Znane nieznane - Trochę o pomnikach. Cz. 1.

Post by Szczecinek.org »

Przed wojną ówczesny Neustettin obfitował w różnego rodzaju pomniki, obeliski, głazy, posągi i monumenty upamiętniające ważne dla jego mieszkańców historyczne zdarzenia. Z tej całej plejady pamiątek "ku czci", do naszych czasów zachowała się tylko jedna budowla, ale za to dość znaczących rozmiarów. Mowa oczywiście o wieży poświęconej "żelaznemu" kanclerzowi - Otto von Bismarckowi. Ale zanim o niej opowiem, kilka słów o innych pomnikach, które przestały istnieć sześćdziesiąt lat temu.

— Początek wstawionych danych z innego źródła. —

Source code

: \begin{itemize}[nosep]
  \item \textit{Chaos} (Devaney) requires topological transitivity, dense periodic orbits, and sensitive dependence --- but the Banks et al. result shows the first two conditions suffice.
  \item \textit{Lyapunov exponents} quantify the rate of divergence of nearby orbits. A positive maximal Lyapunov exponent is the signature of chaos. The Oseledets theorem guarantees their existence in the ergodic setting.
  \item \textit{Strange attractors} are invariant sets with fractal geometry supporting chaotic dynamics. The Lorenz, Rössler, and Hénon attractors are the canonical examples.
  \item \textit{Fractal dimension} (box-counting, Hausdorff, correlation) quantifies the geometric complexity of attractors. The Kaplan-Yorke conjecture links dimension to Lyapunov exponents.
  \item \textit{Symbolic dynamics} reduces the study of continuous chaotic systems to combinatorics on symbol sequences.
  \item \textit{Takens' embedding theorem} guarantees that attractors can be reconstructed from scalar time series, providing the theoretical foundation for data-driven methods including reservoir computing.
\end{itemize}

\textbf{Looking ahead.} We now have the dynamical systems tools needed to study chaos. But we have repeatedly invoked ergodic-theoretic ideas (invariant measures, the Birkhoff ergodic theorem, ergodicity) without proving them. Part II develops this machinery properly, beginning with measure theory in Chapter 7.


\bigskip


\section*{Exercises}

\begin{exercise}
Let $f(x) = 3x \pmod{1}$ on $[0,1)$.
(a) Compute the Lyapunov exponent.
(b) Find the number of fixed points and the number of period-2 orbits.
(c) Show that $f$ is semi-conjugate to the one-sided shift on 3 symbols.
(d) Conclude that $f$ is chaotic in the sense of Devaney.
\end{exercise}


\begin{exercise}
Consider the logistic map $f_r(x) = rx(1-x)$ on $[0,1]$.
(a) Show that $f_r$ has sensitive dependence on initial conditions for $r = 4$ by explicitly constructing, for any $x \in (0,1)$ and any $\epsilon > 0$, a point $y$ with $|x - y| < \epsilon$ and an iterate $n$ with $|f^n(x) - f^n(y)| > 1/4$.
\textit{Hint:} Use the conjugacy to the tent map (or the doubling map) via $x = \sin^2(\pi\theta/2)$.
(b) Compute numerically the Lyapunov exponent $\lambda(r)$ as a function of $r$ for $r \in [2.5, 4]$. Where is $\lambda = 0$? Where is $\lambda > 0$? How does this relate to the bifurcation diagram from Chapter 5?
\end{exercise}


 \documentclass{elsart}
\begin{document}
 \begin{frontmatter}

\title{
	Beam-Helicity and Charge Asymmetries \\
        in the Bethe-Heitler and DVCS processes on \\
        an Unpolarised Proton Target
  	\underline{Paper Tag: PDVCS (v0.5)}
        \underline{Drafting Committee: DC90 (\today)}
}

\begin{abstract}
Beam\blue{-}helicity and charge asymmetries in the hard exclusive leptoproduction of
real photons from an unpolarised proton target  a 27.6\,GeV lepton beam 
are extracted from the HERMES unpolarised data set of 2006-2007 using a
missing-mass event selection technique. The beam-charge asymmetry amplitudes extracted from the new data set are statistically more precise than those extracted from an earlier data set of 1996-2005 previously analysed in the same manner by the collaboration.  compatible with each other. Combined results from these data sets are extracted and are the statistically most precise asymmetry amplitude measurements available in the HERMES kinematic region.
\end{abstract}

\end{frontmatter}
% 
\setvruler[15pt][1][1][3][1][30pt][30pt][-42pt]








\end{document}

Pierwszym znanym monumentem był sprokurowany przez szczecineckich mieszczan pomnik najjaśniejszego cesarza Wilhelma I (1797-1888). Odsłonięto go w dziewiątą rocznicę śmierci - dokładnie 2 sierpnia w 1897. Okazały pomnik musiał sporo kosztować, a uroczystości związane z jego odsłonięciem urządzono z wielką pompą. Właśnie z tego okresu pochodzi pamiątkowe zdjęcie - nie wiem dlaczego datowane na 2 08 1898 rok. U stóp spiżowego cesarza leżą całe stosy wieńców, a tego dnia nawet ratuszowe mury zostały przybrane świerkowymi girlandami.

Image

Cesarz został unieśmiertelniony (tylko do 1945 roku) w pełnej postaci. Starszy pan z potężnymi bokobrodami i odkrytą głową wspiera się jedną ręką na kolumience, na której umieszczono jakiś dokument z wielką pieczęcią. Lewa ręka wsparta na rękojeści szabli - tym sposobem cała sylwetka miała znamionować człowieka czynu. Najjaśniejszy patrzy w kierunku południowo - wschodniej rynkowej pierzei. Trzymetrowej wysokości posąg ustawiony został na cokole ze sztucznego kamienia. Zwieńczenie cokołu zdobiły cztery kartusze z herbami. Ten właśnie fragment pomnika, zanim trafił do muzealnego ogródka, przez pięćdziesiąt lat obmywany był przez fale Trzesiecka. Twórcą wysadzonego po zakończeniu wojny pomnika był prof. Wandschneider z Berlina.

Image

Mieszkańcy dynastię Hohenzollern darzyli wielkim sentymentem. Dowodem na to jest również i to, że jedna z głównych ulic (dz. 1. Maja) nazwano Friedrichstrasse. Owe upodobanie do królewsko - cesarskiego rodu brało się pewne z tego, że to właśnie dziad Wilhelma I - Fryderyk Wilhelm III (1797-1840) wracając z podróży do Królewca, miał przyjemność, a może raczej był tak wyczerpany trudami podróży, że musiał skorzystać z noclegu w Szczecinku. Owe lokalne zdarzenie historyczne miało miejsce 19 grudnia 1809 roku. Dodam, że podróżował razem ze swoją małżonką królową Luizą. Królewskiej parze na lokum przygotowano dom sędziego przy Starym Rynku nr 1 (dz. plac Wolności).

Image

W 1937 roku - dokładnie nie wiadomo z jakich powodów - pomnik został w całości "przeflancowany" do parku. Postawiono go na specjalnie urządzonym skwerku, znajdującym się na wysokości koszar przy ul. Kościuszki. Cesarz stanął tyłem do jeziora a u podnóża monumentu rozciągał się kwietny dywan, otoczony szpalerem krzewów.
Jakoś tak się złożyło, że tuż obok, ale znacznie bliżej głównej parkowej alejki, do 1945 roku stał inny, znacznie mniejszy pomnik. Był on był poświęcony 173. Zachodniopruskiemu Regimentowi Piechoty walczącemu na frontach I wojny światowej (1914-1918).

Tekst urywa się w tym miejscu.